Which lines below include the string "admin"? Please show each one.

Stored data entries

------------------------------

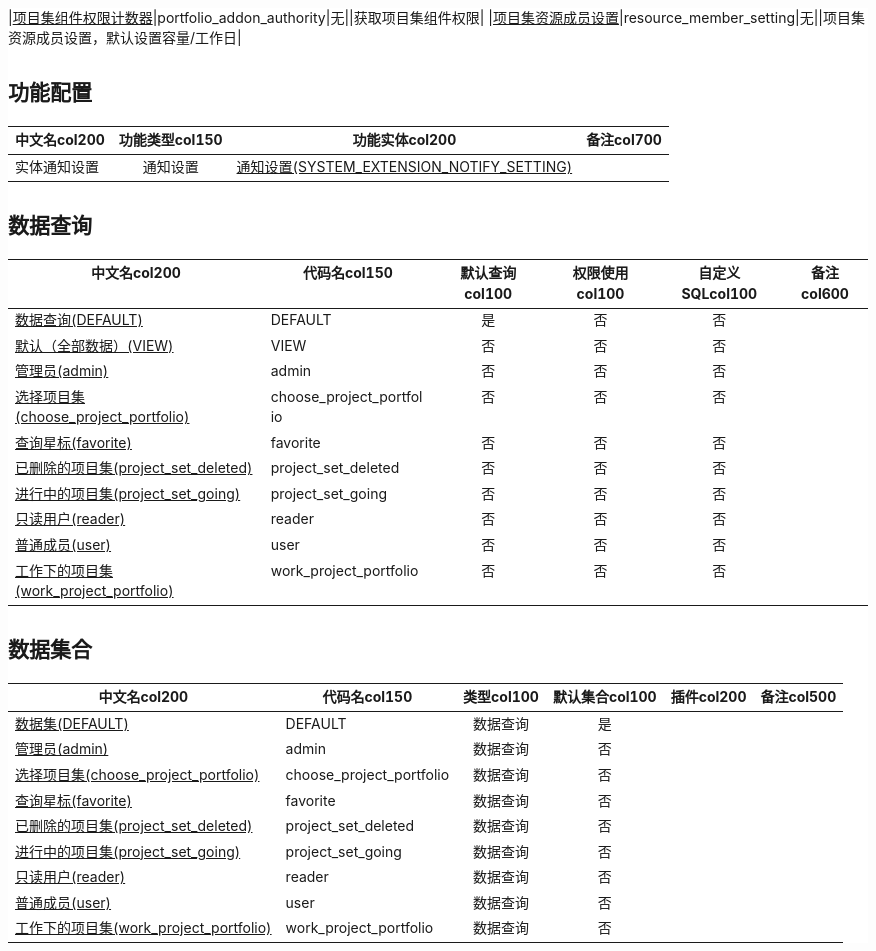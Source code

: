 |[项目集组件权限计数器](module/Base/portfolio/logic/portfolio_addon_authority)|portfolio_addon_authority|无||获取项目集组件权限|
|[项目集资源成员设置](module/Base/portfolio/logic/resource_member_setting)|resource_member_setting|无||项目集资源成员设置，默认设置容量/工作日|

## 功能配置
| 中文名col200    | 功能类型col150    | 功能实体col200 |  备注col700|
| --------  | :----:    | ---- |----- |
|实体通知设置|通知设置|[通知设置(SYSTEM_EXTENSION_NOTIFY_SETTING)](module/extension/system_extension_notify_setting)||

## 数据查询
| 中文名col200    | 代码名col150    | 默认查询col100 | 权限使用col100 | 自定义SQLcol100 |  备注col600|
| --------  | --------   | :----:  |:----:  | :----:  |----- |
|[数据查询(DEFAULT)](module/Base/portfolio/query/Default)|DEFAULT|是|否 |否 ||
|[默认（全部数据）(VIEW)](module/Base/portfolio/query/View)|VIEW|否|否 |否 ||
|[管理员(admin)](module/Base/portfolio/query/admin)|admin|否|否 |否 ||
|[选择项目集(choose_project_portfolio)](module/Base/portfolio/query/choose_project_portfolio)|choose_project_portfolio|否|否 |否 ||
|[查询星标(favorite)](module/Base/portfolio/query/favorite)|favorite|否|否 |否 ||
|[已删除的项目集(project_set_deleted)](module/Base/portfolio/query/project_set_deleted)|project_set_deleted|否|否 |否 ||
|[进行中的项目集(project_set_going)](module/Base/portfolio/query/project_set_going)|project_set_going|否|否 |否 ||
|[只读用户(reader)](module/Base/portfolio/query/reader)|reader|否|否 |否 ||
|[普通成员(user)](module/Base/portfolio/query/user)|user|否|否 |否 ||
|[工作下的项目集(work_project_portfolio)](module/Base/portfolio/query/work_project_portfolio)|work_project_portfolio|否|否 |否 ||

## 数据集合
| 中文名col200  | 代码名col150  | 类型col100 | 默认集合col100 |   插件col200|   备注col500|
| --------  | --------   | :----:   | :----:   | ----- |----- |
|[数据集(DEFAULT)](module/Base/portfolio/dataset/Default)|DEFAULT|数据查询|是|||
|[管理员(admin)](module/Base/portfolio/dataset/admin)|admin|数据查询|否|||
|[选择项目集(choose_project_portfolio)](module/Base/portfolio/dataset/choose_project_portfolio)|choose_project_portfolio|数据查询|否|||
|[查询星标(favorite)](module/Base/portfolio/dataset/favorite)|favorite|数据查询|否|||
|[已删除的项目集(project_set_deleted)](module/Base/portfolio/dataset/project_set_deleted)|project_set_deleted|数据查询|否|||
|[进行中的项目集(project_set_going)](module/Base/portfolio/dataset/project_set_going)|project_set_going|数据查询|否|||
|[只读用户(reader)](module/Base/portfolio/dataset/reader)|reader|数据查询|否|||
|[普通成员(user)](module/Base/portfolio/dataset/user)|user|数据查询|否|||
|[工作下的项目集(work_project_portfolio)](module/Base/portfolio/dataset/work_project_portfolio)|work_project_portfolio|数据查询|否|||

------------------------------

RESPONSE TO THE EXERCISE –
|[管理员(admin)](module/Base/portfolio/query/admin)|admin|否|否 |否 ||
|[管理员(admin)](module/Base/portfolio/dataset/admin)|admin|数据查询|否|||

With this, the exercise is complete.